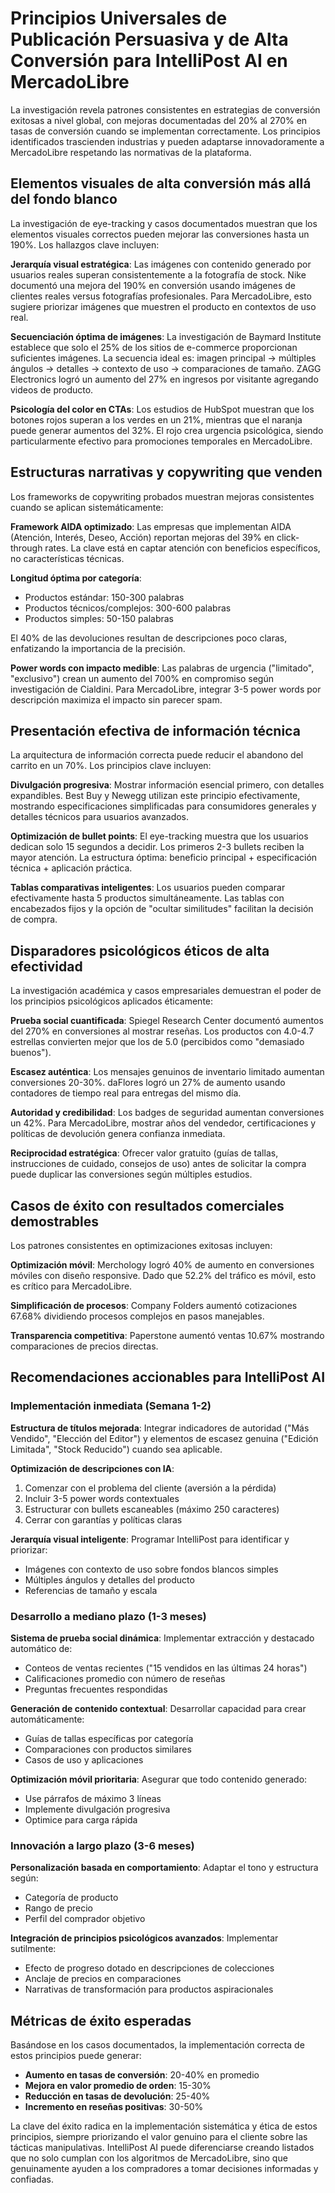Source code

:# Principios Universales de Publicación Persuasiva y de Alta Conversión para IntelliPost AI en MercadoLibre

La investigación revela patrones consistentes en estrategias de conversión exitosas a nivel global, con mejoras documentadas del 20% al 270% en tasas de conversión cuando se implementan correctamente. Los principios identificados trascienden industrias y pueden adaptarse innovadoramente a MercadoLibre respetando las normativas de la plataforma.

## Elementos visuales de alta conversión más allá del fondo blanco

La investigación de eye-tracking y casos documentados muestran que los elementos visuales correctos pueden mejorar las conversiones hasta un 190%. Los hallazgos clave incluyen:

**Jerarquía visual estratégica**: Las imágenes con contenido generado por usuarios reales superan consistentemente a la fotografía de stock. Nike documentó una mejora del 190% en conversión usando imágenes de clientes reales versus fotografías profesionales. Para MercadoLibre, esto sugiere priorizar imágenes que muestren el producto en contextos de uso real.

**Secuenciación óptima de imágenes**: La investigación de Baymard Institute establece que solo el 25% de los sitios de e-commerce proporcionan suficientes imágenes. La secuencia ideal es: imagen principal → múltiples ángulos → detalles → contexto de uso → comparaciones de tamaño. ZAGG Electronics logró un aumento del 27% en ingresos por visitante agregando videos de producto.

**Psicología del color en CTAs**: Los estudios de HubSpot muestran que los botones rojos superan a los verdes en un 21%, mientras que el naranja puede generar aumentos del 32%. El rojo crea urgencia psicológica, siendo particularmente efectivo para promociones temporales en MercadoLibre.

## Estructuras narrativas y copywriting que venden

Los frameworks de copywriting probados muestran mejoras consistentes cuando se aplican sistemáticamente:

**Framework AIDA optimizado**: Las empresas que implementan AIDA (Atención, Interés, Deseo, Acción) reportan mejoras del 39% en click-through rates. La clave está en captar atención con beneficios específicos, no características técnicas.

**Longitud óptima por categoría**:
- Productos estándar: 150-300 palabras
- Productos técnicos/complejos: 300-600 palabras
- Productos simples: 50-150 palabras

El 40% de las devoluciones resultan de descripciones poco claras, enfatizando la importancia de la precisión.

**Power words con impacto medible**: Las palabras de urgencia ("limitado", "exclusivo") crean un aumento del 700% en compromiso según investigación de Cialdini. Para MercadoLibre, integrar 3-5 power words por descripción maximiza el impacto sin parecer spam.

## Presentación efectiva de información técnica

La arquitectura de información correcta puede reducir el abandono del carrito en un 70%. Los principios clave incluyen:

**Divulgación progresiva**: Mostrar información esencial primero, con detalles expandibles. Best Buy y Newegg utilizan este principio efectivamente, mostrando especificaciones simplificadas para consumidores generales y detalles técnicos para usuarios avanzados.

**Optimización de bullet points**: El eye-tracking muestra que los usuarios dedican solo 15 segundos a decidir. Los primeros 2-3 bullets reciben la mayor atención. La estructura óptima: beneficio principal + especificación técnica + aplicación práctica.

**Tablas comparativas inteligentes**: Los usuarios pueden comparar efectivamente hasta 5 productos simultáneamente. Las tablas con encabezados fijos y la opción de "ocultar similitudes" facilitan la decisión de compra.

## Disparadores psicológicos éticos de alta efectividad

La investigación académica y casos empresariales demuestran el poder de los principios psicológicos aplicados éticamente:

**Prueba social cuantificada**: Spiegel Research Center documentó aumentos del 270% en conversiones al mostrar reseñas. Los productos con 4.0-4.7 estrellas convierten mejor que los de 5.0 (percibidos como "demasiado buenos").

**Escasez auténtica**: Los mensajes genuinos de inventario limitado aumentan conversiones 20-30%. daFlores logró un 27% de aumento usando contadores de tiempo real para entregas del mismo día.

**Autoridad y credibilidad**: Los badges de seguridad aumentan conversiones un 42%. Para MercadoLibre, mostrar años del vendedor, certificaciones y políticas de devolución genera confianza inmediata.

**Reciprocidad estratégica**: Ofrecer valor gratuito (guías de tallas, instrucciones de cuidado, consejos de uso) antes de solicitar la compra puede duplicar las conversiones según múltiples estudios.

## Casos de éxito con resultados comerciales demostrables

Los patrones consistentes en optimizaciones exitosas incluyen:

**Optimización móvil**: Merchology logró 40% de aumento en conversiones móviles con diseño responsive. Dado que 52.2% del tráfico es móvil, esto es crítico para MercadoLibre.

**Simplificación de procesos**: Company Folders aumentó cotizaciones 67.68% dividiendo procesos complejos en pasos manejables.

**Transparencia competitiva**: Paperstone aumentó ventas 10.67% mostrando comparaciones de precios directas.

## Recomendaciones accionables para IntelliPost AI

### Implementación inmediata (Semana 1-2)

**Estructura de títulos mejorada**: Integrar indicadores de autoridad ("Más Vendido", "Elección del Editor") y elementos de escasez genuina ("Edición Limitada", "Stock Reducido") cuando sea aplicable.

**Optimización de descripciones con IA**:
1. Comenzar con el problema del cliente (aversión a la pérdida)
2. Incluir 3-5 power words contextuales
3. Estructurar con bullets escaneables (máximo 250 caracteres)
4. Cerrar con garantías y políticas claras

**Jerarquía visual inteligente**: Programar IntelliPost para identificar y priorizar:
- Imágenes con contexto de uso sobre fondos blancos simples
- Múltiples ángulos y detalles del producto
- Referencias de tamaño y escala

### Desarrollo a mediano plazo (1-3 meses)

**Sistema de prueba social dinámica**: Implementar extracción y destacado automático de:
- Conteos de ventas recientes ("15 vendidos en las últimas 24 horas")
- Calificaciones promedio con número de reseñas
- Preguntas frecuentes respondidas

**Generación de contenido contextual**: Desarrollar capacidad para crear automáticamente:
- Guías de tallas específicas por categoría
- Comparaciones con productos similares
- Casos de uso y aplicaciones

**Optimización móvil prioritaria**: Asegurar que todo contenido generado:
- Use párrafos de máximo 3 líneas
- Implemente divulgación progresiva
- Optimice para carga rápida

### Innovación a largo plazo (3-6 meses)

**Personalización basada en comportamiento**: Adaptar el tono y estructura según:
- Categoría de producto
- Rango de precio
- Perfil del comprador objetivo

**Integración de principios psicológicos avanzados**: Implementar sutilmente:
- Efecto de progreso dotado en descripciones de colecciones
- Anclaje de precios en comparaciones
- Narrativas de transformación para productos aspiracionales

## Métricas de éxito esperadas

Basándose en los casos documentados, la implementación correcta de estos principios puede generar:
- **Aumento en tasas de conversión**: 20-40% en promedio
- **Mejora en valor promedio de orden**: 15-30%
- **Reducción en tasas de devolución**: 25-40%
- **Incremento en reseñas positivas**: 30-50%

La clave del éxito radica en la implementación sistemática y ética de estos principios, siempre priorizando el valor genuino para el cliente sobre las tácticas manipulativas. IntelliPost AI puede diferenciarse creando listados que no solo cumplan con los algoritmos de MercadoLibre, sino que genuinamente ayuden a los compradores a tomar decisiones informadas y confiadas.
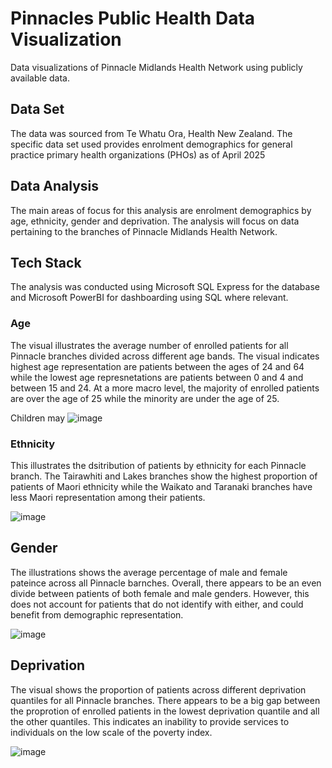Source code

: # Pinnacles Public Health Data Visualization
Data visualizations of Pinnacle Midlands Health Network using publicly available data.

## Data Set
The data was sourced from Te Whatu Ora, Health New Zealand. The specific data set used provides enrolment demographics for general practice primary health organizations (PHOs) as of April 2025

## Data Analysis
The main areas of focus for this analysis are enrolment demographics by age, ethnicity, gender and deprivation. The analysis will focus on data pertaining to the branches of Pinnacle Midlands Health Network.

## Tech Stack
The analysis was conducted using Microsoft SQL Express for the database and Microsoft PowerBI for dashboarding using SQL where relevant.

### Age
The visual illustrates the average number of enrolled patients for all Pinnacle branches divided across different age bands. The visual indicates highest age representation are patients between the ages of 24 and 64 while the lowest age represnetations are patients between 0 and 4 and between 15 and 24. At a more macro level, the majority of enrolled patients are over the age of 25 while the minority are under the age of 25. 

Children may 
![image](https://github.com/user-attachments/assets/f0a5f44b-0671-40f0-80c1-39243cf52774)

### Ethnicity
This illustrates the dsitribution of patients by ethnicity for each Pinnacle branch. The Tairawhiti and Lakes branches show the highest proportion of patients of Maori ethnicity while the Waikato and Taranaki branches have less Maori representation among their patients.

![image](https://github.com/user-attachments/assets/91f3a22a-a554-4698-8a1d-0f222001276a)

## Gender
The illustrations shows the average percentage of male and female pateince across all Pinnacle barnches. Overall, there appears to be an even divide between patients of both female and male genders. However, this does not account for patients that do not identify with either, and could benefit from demographic representation.

![image](https://github.com/user-attachments/assets/8f7ec637-bfbf-4c33-bbbf-907fb5ff9445)

## Deprivation

The visual shows the proportion of patients across different deprivation quantiles for all Pinnacle branches. There appears to be a big gap between the proprotion of enrolled patients in the lowest deprivation quantile and all the other quantiles. This indicates an inability to provide services to individuals on the low scale of the poverty index.

![image](https://github.com/user-attachments/assets/69033a7c-2e01-4648-9ce2-6d1084da4206)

○ ○ ○ ○

*Directions*. Above are the records; repeat exactly the lines from the one holding "## Data Set" down to the one holding "Children may", end lines included.

*Written solution*.
## Data Set
The data was sourced from Te Whatu Ora, Health New Zealand. The specific data set used provides enrolment demographics for general practice primary health organizations (PHOs) as of April 2025

## Data Analysis
The main areas of focus for this analysis are enrolment demographics by age, ethnicity, gender and deprivation. The analysis will focus on data pertaining to the branches of Pinnacle Midlands Health Network.

## Tech Stack
The analysis was conducted using Microsoft SQL Express for the database and Microsoft PowerBI for dashboarding using SQL where relevant.

### Age
The visual illustrates the average number of enrolled patients for all Pinnacle branches divided across different age bands. The visual indicates highest age representation are patients between the ages of 24 and 64 while the lowest age represnetations are patients between 0 and 4 and between 15 and 24. At a more macro level, the majority of enrolled patients are over the age of 25 while the minority are under the age of 25. 

Children may 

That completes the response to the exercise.